Saturday, August 25, 2012

a wrinkle in time: excerpts from madeleine l'engle

Charles Wallace went up to Mrs Whatsit. "I see. Now I understand. You were a star, once, weren't you?"
Mrs Whatsit covered her face with her hands as though she were embarrassed, and nodded.
"And you did -- you did what that star just did?"
With her face still covered, Mrs Whatsit nodded again.
Charles Wallace looked at her, very solemnly. "I should like to kiss you."

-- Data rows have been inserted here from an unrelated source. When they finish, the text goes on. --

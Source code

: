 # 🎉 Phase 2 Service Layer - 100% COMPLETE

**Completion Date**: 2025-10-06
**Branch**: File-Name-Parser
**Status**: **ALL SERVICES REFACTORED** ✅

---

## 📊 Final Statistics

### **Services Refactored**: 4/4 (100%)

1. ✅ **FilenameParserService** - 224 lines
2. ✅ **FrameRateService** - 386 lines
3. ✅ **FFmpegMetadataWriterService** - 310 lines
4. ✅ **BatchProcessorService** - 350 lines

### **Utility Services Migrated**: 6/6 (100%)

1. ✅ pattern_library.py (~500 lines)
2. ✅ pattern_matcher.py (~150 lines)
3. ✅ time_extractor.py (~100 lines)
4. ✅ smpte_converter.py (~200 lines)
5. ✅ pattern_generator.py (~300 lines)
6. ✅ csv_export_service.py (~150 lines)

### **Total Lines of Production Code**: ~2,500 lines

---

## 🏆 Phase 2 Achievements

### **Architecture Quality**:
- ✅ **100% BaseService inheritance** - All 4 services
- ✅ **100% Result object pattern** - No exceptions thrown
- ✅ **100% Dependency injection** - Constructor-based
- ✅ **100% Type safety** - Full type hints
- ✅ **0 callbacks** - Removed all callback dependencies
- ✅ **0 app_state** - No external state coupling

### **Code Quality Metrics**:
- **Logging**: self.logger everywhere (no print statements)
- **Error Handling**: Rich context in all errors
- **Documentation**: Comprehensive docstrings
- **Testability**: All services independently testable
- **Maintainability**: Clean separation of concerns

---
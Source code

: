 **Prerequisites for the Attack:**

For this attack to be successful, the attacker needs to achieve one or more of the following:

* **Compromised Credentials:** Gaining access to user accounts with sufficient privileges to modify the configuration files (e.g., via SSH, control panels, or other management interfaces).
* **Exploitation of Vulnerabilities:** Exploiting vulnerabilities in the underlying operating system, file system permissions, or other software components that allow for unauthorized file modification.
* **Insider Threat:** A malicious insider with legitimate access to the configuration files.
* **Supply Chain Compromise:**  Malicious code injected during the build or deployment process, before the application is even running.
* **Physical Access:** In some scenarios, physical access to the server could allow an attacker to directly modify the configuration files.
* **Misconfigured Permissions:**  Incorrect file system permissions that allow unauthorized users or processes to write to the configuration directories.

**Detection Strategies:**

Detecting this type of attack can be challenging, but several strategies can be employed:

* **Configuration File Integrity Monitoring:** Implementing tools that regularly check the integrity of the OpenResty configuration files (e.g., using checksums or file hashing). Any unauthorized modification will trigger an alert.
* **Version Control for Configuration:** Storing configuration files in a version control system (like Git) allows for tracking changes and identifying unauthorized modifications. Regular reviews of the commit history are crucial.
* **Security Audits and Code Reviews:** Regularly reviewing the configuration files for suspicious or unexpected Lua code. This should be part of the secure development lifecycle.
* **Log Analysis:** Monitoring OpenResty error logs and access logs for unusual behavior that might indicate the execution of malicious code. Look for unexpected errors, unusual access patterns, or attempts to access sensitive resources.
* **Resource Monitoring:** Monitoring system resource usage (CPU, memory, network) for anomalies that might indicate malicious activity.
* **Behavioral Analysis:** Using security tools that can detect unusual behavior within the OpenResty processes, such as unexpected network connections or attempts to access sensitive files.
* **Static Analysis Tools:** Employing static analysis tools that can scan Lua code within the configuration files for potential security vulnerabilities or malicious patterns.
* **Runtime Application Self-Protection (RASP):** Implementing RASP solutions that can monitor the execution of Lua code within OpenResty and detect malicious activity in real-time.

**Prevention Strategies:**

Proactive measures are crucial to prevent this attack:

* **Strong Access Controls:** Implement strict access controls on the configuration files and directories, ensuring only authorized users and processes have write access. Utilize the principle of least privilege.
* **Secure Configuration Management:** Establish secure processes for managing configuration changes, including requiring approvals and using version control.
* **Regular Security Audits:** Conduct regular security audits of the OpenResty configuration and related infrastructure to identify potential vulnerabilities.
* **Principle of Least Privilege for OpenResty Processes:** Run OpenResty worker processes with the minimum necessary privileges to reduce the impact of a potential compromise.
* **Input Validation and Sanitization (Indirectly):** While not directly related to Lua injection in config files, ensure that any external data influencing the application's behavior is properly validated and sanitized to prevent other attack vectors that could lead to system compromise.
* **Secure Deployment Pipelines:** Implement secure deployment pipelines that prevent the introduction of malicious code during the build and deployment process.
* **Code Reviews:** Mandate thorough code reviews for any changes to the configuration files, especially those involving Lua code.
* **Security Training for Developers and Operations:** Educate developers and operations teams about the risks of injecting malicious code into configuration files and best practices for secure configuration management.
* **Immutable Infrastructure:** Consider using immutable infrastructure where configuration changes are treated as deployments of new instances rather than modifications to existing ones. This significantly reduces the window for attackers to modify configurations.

Suddenly she was aware of her heart beathing rapidly within the cage of her ribs. Had it stopped before? What had made it start again? The tingling in her arms and legs grew stronger, and suddenly she felt movement. This movement, she felt, must be the turning of the earth, rotating on its axis, traveling its elliptic course about the sun. And this feeling of moving with the earth was somewhat like the feeling of being in the ocean, out in the ocean beyond this rising and falling of the breakers, lying on the moving water, pulsing gently with the swells, and feeling the gentle, inexorable tug of the moon.



























"And we're not alone, you know, children," came Mrs Whatsit the comforter. "All through the universe it's being fought, all through the cosmos and my, but it's a grand and exciting battle. I know it's hard for you to understand about size, how there's very little differnce in the size of the tiniest microbe and the greatest galaxy. You think about that."